O Botafogo voltaria para o 2º tempo com Mazolinha e Maurício em campo, porém o fato que animou a torcida alvi-negra foi o gesto de Zico pedindo substituição. Antes de sair, o Galinho ainda fez muitos torcedores prenderem a respiração ao cobrar uma falta que passou raspando a meta de Ricardo Cruz. Não foram poucos os suspiros de alívio após ser concretizada a saída de Zico para a entrada de Marquinhos. E este alívio botafoguense não duraria nem 1 minuto e já seria transformado em euforia. Aos 12 minutos do 2º tempo, a jogada que entraria para a história do futebol carioca. Mazolinha recebe passe na esquerda e arranca para cima de Jorginho. Antes de alcançar a linha de fundo, a bola é cruzada na direção de Maurício que, com um leve empurrão, desloca a marcação de Leonardo e estica a perna para mandar a bola pro fundo das redes. Era dia 21. O termômetro do Maracanã apontava 21 graus. O gol ocorreu aos 12 minutos (21 ao contrário). O passe foi do número 14 Mazolinha e o gol do número 7 Maurício (14 + 7 = 21). O cruzamento foi o 21º realizado durante o jogo. E tudo isto pôs fim ao jejum de 21 anos sem títulos do Botafogo. Dá pra entender por que os botafoguenses são tão supersticiosos, né?
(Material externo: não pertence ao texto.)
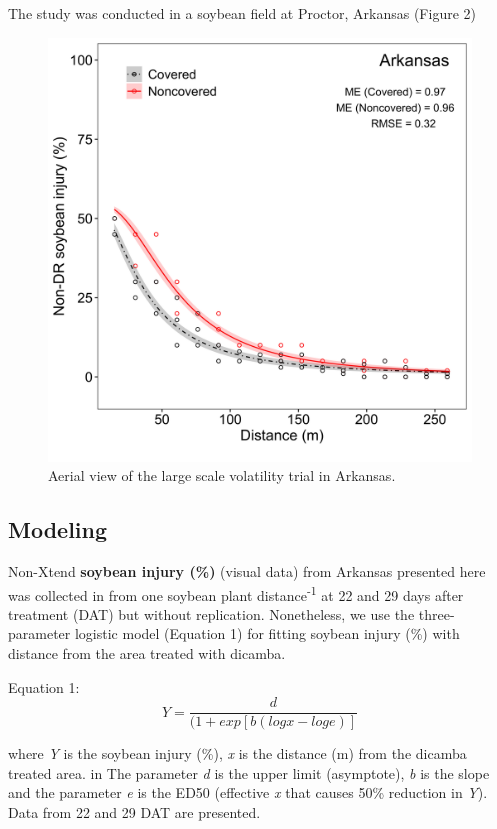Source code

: \documentclass[]{article}
\begin{document}
The study was conducted in a soybean field at Proctor, Arkansas (Figure
2)

\begin{figure}[h]

{\centering \includegraphics[width=1\linewidth]{Arkansas} 

}

\caption{Aerial view of the large scale volatility trial in Arkansas.}\label{fig:unnamed-chunk-7}
\end{figure}

\newpage

\subsection{Modeling}\label{modeling}

Non-Xtend \textbf{soybean injury (\%)} (visual data) from Arkansas
presented here was collected in from one soybean plant
distance\textsuperscript{-1} at 22 and 29 days after treatment (DAT) but
without replication. Nonetheless, we use the three-parameter logistic
model (Equation 1) for fitting soybean injury (\%) with distance from
the area treated with dicamba.

Equation 1: \[Y= \frac{d}{(1 + exp[b(logx - loge)]} \]

where \emph{Y} is the soybean injury (\%), \emph{x} is the distance (m)
from the dicamba treated area. in The parameter \emph{d} is the upper
limit (asymptote), \emph{b} is the slope and the parameter \emph{e} is
the ED50 (effective \emph{x} that causes 50\% reduction in \emph{Y}).
Data from 22 and 29 DAT are presented.
\end{document}
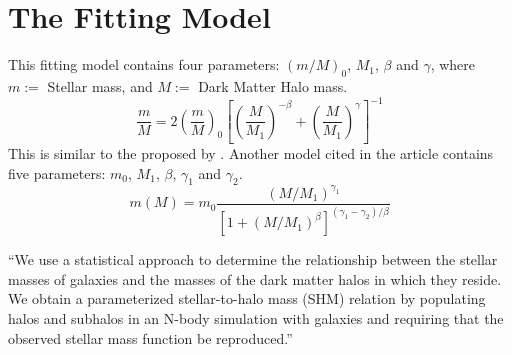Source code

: \section{The Fitting Model}

  This fitting model contains four parameters: $\left(m/M\right)_0$, $M_1$, 
$\beta$ and $\gamma$, 
  where $m:=$ Stellar mass, and $M :=$ Dark Matter Halo mass.
  \begin{equation}
  \frac{m}{M} = 2 \left( \frac{m}{M} \right)_{0} 
		    \left[ \left(\frac{M}{M_1}\right)^{-\beta} + 
\left(\frac{M}{M_1}\right)^{\gamma} \right]^{-1} 
  \end{equation}
  This is similar to the proposed by \cite{moster10}.
  Another model cited in the article contains five parameters: $m_0$, $M_1$, 
$\beta$, $\gamma_1$ and $\gamma_2$.
  \[ m(M) = m_0 \frac{ (M/M_1)^{\gamma_1}}{ \left[ 1 + (M/M_1)^\beta \right]^{ 
(\gamma_1-\gamma_2)/\beta}} \]


   ``We use a statistical approach to determine the relationship between the 
stellar masses of galaxies and the masses
  of the dark matter halos in which they reside. We obtain a parameterized 
stellar-to-halo mass (SHM) relation by
  populating halos and subhalos in an N-body simulation with galaxies and 
requiring that the observed stellar mass
  function be reproduced.'' \citep{moster10}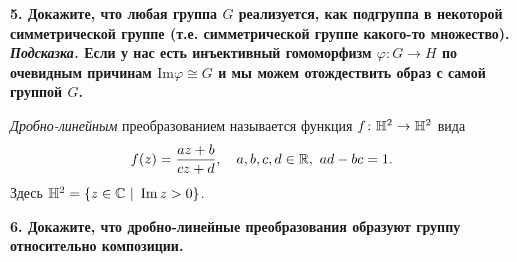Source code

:\documentclass[10pt]{article}
\begin{document}
\begin{landscape}
\begin{multicols}{2}
	\bf{5.} Докажите, что любая группа $G$ реализуется, как подгруппа в некоторой симметрической группе (т.е. симметрической группе какого-то множество). \emph{Подсказка.} Если у нас есть инъективный гомоморфизм $\varphi\colon G \to H$ по очевидным причинам $\mathrm{Im}{\varphi} \cong G$ и мы можем отождествить образ с самой группой $G$. 

	\begin{definition} 
		\emph{Дробно-линейным} преобразованием называется функция $f\colon \mathbb{H}^2 \to \mathbb{H}^2$ вида 
		\[
			f(z) = \frac{az + b}{cz + d}, \quad a, b, c, d \in \mathbb{R},\  ad - bc = 1.
		\]
		Здесь $\mathbb{H}^2 = \{ z \in \mathbb{C} \ \vert \ \mathop{\mathrm{Im}}\nolimits{z} > 0 \}$. 
	\end{definition}


	\bf{6.} Докажите, что дробно-линейные преобразования образуют группу относительно композиции.	
	
	\end{multicols}
	\end{landscape}
\end{document}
Após o histórico gol de Maurício, o Flamengo não teve forças para buscar o empate. Talvez pela ausência de Zico, talvez pelo fato de a torcida do Fogão parecer ter entrado dentro de campo, o fato é que o alvi-negro criou mais chances de ampliar, do que o Flamengo de empatar o placar. Na mais perigosa chance criada pelo Botafogo, Maurício tocou para Paulinho Criciúma no meio-campo, que lhe devolveu a bola em profundidade na ponta-direita. O número 7, fazendo jus à camisa de Garrincha que vestia, entortou dois marcadores e cruzou a bola com perfeição na cabeça de Paulinho Criciúma, que caprichadamente mandou a pelota no travessão. Realmente estes dois se davam muito bem. A torcida alvi-negra que não parava de gritar desde o gol marcado, arrumou uma maneira de fazer ainda mais barulho após o apito final do árbitro. Fim de jogo. A alegria que envolvia torcedores, jogadores, técnico, diretores, e todos os botafoguenses pelo país, era algo indescritível. No biênio 1967/1968, o Botafogo foi Bi-campeão Carioca contando com um dos maiores times do mundo. Nesta época, milhões de crianças e jovens decidiram bordar em seus corações, uma estrela solitária. Crianças viraram jovens sem comemorar um título. Jovens viraram adultou sem nunca gritar "É Campeão!". Foram mais de duas décadas que esta estrela, em cada coração alvi-negro, deixou de brilhar, mas após o gol de Maurício, todos se lembraram o imenso prazer de ser Botafogo.

Botafogo 1 x 0 Flamengo

21 de junho de 1989

Maracanã – Público: 56412 pagantes

Gol: 2º tempo: Maurício (Bot) aos 12´.

Botafogo: Ricardo Cruz; Josimar, Wilson Gottardo, Mauro Galvão e Marquinhos;
Carlos Alberto Santos, Luisinho e Vítor; Maurício, Paulinho Criciúma e Gustavo (Mazolinha). Técnico: Valdyr Espinosa.

Flamengo: Zé Carlos; Jorginho, Aldair, Zé Carlos Nascimento e Leonardo; Aílton, Renato Carioca e Zico (Marquinhos); Alcindo (Sérgio Araújo), Bebeto e Zinho. Técnico: Telê Santana.